ANNA: Before we jump in, I wanted to encourage you to check out our Living Joyfully Shop. You can find it at livingjoyfullyshop.com. There you can find our new course about navigating conflict. It’s designed to help you gain a better understanding of how our personalities, our life experiences, and how we’re feeling in the moment can contribute significantly to the ways in which conflicts arise and unfold. And how we can move through conflicts more easily with this understanding. You can also find information about coaching calls for individuals, couples, as well as unschooling support.
And as always, we want to remind everyone that with this Unschooling “Rules” series, we use the word rules in quotes to draw attention to the fact that there is no such thing. It can feel easier, I think, to reach for a set of rules to follow, especially when we’re learning something new. But we want to offer you space to look within, to find what makes sense to you, and what makes sense to the individual members of your family. There are no unschooling police. Nobody’s going to drop by your house and give you a failing grade. Also, they’re not going to give you an A+. Our goal with this series is to explore these apparent rules and cultivate an environment for self-discovery and inquiry, for agency and growth.
So, with that in mind, Erika, would you like to get us started today?
ERIKA: Yes, I would. I am so excited to have another rule to dive into, and this one is huge.
So, the rule that we’re talking about today is that unschoolers are always happy, or probably more specifically, that unschooling kids are and should always be happy. I think it’s so common to fall into this line of thinking that unschooling life is based on what the kids want to do and what they’re interested in, moving away from coercion and judgment. So then, life should just be great all the time. What do they have to be unhappy about?

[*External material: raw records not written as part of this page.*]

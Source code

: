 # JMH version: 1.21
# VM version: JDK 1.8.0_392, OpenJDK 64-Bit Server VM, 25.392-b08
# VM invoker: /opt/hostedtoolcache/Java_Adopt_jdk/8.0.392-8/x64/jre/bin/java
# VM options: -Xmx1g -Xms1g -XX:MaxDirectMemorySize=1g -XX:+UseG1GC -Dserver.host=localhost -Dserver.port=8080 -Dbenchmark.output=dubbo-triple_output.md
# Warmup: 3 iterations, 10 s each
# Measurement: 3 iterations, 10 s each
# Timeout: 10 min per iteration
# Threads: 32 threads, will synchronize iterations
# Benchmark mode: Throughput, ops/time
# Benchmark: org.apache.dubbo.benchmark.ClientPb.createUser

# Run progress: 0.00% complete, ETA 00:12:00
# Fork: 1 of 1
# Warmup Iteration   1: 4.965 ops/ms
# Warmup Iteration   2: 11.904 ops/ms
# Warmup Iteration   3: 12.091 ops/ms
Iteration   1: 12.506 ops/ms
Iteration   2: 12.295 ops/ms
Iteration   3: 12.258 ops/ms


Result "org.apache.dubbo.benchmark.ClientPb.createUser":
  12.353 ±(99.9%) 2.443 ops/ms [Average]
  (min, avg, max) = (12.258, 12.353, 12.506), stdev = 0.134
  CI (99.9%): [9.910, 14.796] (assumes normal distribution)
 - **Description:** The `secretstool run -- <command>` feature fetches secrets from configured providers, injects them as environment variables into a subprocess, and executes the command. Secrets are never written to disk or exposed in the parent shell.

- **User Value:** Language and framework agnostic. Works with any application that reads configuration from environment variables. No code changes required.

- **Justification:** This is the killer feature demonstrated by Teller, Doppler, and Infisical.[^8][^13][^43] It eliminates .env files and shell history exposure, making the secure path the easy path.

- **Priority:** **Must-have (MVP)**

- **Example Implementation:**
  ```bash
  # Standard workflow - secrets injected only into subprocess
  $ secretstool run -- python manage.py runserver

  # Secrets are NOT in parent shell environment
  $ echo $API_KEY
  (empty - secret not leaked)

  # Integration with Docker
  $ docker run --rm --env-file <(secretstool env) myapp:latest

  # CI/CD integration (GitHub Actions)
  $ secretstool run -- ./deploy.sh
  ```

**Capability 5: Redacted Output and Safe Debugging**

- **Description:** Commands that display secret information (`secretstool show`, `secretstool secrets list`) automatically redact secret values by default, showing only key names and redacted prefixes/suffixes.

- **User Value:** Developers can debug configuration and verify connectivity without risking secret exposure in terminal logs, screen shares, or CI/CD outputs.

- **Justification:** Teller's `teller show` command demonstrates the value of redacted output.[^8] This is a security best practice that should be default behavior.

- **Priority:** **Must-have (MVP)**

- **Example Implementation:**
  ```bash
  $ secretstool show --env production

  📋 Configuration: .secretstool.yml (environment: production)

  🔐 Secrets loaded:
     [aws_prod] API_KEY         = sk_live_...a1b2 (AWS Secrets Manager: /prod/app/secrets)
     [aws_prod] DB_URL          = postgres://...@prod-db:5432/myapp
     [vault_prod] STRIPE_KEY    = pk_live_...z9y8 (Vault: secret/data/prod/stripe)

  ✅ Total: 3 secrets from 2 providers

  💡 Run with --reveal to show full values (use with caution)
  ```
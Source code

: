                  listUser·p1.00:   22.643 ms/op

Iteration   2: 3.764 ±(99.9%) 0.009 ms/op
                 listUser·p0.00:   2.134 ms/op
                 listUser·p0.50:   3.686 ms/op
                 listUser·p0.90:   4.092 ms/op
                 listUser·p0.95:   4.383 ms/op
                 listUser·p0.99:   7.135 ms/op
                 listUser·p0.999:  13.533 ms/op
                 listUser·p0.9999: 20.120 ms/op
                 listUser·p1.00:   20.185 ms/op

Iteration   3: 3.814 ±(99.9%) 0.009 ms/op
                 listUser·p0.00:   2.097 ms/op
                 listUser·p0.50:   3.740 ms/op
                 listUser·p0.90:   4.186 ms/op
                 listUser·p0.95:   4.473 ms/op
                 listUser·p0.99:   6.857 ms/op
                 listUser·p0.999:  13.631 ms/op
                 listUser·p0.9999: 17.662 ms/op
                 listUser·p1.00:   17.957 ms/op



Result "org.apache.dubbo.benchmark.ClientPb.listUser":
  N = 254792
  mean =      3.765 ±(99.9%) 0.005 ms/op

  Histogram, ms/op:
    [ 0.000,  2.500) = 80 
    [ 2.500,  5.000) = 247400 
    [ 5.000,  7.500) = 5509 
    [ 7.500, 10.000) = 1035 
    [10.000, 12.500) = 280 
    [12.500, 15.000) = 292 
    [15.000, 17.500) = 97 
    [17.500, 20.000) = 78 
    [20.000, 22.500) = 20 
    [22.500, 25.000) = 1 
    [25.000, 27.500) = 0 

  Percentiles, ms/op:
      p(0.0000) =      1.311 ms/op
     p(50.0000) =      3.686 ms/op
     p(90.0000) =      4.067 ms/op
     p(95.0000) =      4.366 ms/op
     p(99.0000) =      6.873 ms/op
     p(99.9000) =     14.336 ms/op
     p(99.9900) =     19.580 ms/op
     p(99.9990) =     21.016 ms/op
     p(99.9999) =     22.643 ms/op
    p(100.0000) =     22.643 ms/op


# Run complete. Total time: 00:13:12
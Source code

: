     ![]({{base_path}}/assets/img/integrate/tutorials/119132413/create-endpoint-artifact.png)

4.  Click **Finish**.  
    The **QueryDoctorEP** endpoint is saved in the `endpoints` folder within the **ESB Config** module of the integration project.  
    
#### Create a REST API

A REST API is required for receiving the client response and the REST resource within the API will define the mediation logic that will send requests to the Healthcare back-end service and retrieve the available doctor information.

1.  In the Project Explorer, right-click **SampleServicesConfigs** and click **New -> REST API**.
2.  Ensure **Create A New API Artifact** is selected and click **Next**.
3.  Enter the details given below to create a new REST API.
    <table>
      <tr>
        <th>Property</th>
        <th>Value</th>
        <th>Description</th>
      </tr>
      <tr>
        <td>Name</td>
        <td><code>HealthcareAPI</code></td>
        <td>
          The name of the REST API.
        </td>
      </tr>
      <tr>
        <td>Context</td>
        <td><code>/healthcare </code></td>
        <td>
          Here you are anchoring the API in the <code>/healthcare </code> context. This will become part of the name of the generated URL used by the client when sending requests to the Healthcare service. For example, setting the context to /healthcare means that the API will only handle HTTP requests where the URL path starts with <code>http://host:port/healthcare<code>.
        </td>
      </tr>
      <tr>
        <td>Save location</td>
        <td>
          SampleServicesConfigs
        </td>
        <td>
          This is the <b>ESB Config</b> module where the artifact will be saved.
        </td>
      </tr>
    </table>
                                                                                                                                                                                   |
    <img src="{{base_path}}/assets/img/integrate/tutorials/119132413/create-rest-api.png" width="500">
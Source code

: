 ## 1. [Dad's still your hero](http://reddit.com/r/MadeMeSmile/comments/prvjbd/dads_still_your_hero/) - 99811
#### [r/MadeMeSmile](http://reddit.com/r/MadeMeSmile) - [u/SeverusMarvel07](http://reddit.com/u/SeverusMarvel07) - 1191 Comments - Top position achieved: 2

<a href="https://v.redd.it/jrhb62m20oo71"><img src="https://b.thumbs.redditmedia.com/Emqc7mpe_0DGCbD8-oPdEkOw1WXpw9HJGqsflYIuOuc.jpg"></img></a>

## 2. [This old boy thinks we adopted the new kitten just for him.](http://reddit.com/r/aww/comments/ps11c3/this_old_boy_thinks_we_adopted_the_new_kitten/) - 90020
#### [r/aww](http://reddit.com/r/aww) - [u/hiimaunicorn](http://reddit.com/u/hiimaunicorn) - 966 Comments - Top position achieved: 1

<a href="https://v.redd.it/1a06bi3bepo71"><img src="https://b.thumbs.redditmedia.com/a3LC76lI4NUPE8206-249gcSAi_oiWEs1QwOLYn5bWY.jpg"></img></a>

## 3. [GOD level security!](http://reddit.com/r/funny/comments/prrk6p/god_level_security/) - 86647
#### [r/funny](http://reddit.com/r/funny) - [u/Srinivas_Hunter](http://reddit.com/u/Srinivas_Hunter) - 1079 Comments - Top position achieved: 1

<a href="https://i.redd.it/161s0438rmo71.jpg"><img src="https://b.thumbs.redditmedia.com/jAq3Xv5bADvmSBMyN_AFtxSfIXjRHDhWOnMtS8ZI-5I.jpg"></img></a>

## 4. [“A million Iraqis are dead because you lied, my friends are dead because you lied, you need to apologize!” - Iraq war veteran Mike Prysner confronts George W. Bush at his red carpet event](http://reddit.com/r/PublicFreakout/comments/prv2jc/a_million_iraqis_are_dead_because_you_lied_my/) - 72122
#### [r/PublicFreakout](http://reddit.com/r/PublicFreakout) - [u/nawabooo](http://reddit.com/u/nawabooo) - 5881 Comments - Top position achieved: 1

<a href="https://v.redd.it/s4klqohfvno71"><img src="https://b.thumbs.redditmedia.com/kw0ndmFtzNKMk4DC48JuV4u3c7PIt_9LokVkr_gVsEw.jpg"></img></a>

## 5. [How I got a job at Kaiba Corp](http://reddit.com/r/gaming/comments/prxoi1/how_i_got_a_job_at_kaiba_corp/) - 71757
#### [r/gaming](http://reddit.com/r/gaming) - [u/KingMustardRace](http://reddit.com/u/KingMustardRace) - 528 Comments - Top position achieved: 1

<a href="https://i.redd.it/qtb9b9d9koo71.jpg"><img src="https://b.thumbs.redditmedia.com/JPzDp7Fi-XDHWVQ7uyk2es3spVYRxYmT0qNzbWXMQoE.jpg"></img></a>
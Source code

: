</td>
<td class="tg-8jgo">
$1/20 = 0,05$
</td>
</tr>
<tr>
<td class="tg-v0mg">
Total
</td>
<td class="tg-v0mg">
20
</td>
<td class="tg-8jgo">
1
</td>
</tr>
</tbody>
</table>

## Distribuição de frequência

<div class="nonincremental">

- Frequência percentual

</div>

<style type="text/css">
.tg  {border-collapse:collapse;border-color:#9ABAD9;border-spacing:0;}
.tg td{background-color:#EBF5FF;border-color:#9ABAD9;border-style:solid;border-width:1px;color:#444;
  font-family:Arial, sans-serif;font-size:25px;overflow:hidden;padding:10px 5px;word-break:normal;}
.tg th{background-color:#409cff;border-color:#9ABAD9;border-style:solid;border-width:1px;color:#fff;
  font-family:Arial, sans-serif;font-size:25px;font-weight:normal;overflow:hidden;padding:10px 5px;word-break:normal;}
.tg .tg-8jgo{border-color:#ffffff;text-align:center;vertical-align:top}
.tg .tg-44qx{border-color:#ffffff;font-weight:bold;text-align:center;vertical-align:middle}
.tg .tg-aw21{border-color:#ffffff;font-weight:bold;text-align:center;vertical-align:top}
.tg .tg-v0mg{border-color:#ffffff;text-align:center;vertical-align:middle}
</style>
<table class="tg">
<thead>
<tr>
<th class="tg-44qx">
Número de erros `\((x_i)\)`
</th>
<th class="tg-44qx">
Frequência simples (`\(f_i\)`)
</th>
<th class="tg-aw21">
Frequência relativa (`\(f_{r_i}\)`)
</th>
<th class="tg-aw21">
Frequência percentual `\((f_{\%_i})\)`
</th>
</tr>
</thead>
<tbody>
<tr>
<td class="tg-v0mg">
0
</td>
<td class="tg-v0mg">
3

And if for whatever reason my kids are unhappy, maybe that must mean that I’m doing something wrong. And it can create a lot of worry and fear if we don’t unpack this belief. And so, the first thought that came up for me as I was thinking about unpacking it was, this is just real life with real people.
And real life comes with all kinds of experiences and all kinds of emotions. It’s not a defect if we have emotions that feel uncomfortable. It’s just part of being alive. If my kids are living their life without school, some of the stresses and challenges that exist for some children might not exist for them or like it did for me when I was in school. But stresses and challenges will still come up. They still have hormones. They still have grumpy moods and triggers and sensitivities just like any human. And navigating relationships can easily bring up all kinds of feelings. The normal constraints of life can be frustrating, like a thunderstorm could mess with our plans to have a pool day. Or living really far away from people we love can feel so hard. Failing to beat a level in a video game over and over and over can feel enraging. And so all of those emotions and experiences are just a part of life, whether or not we’re unschooling.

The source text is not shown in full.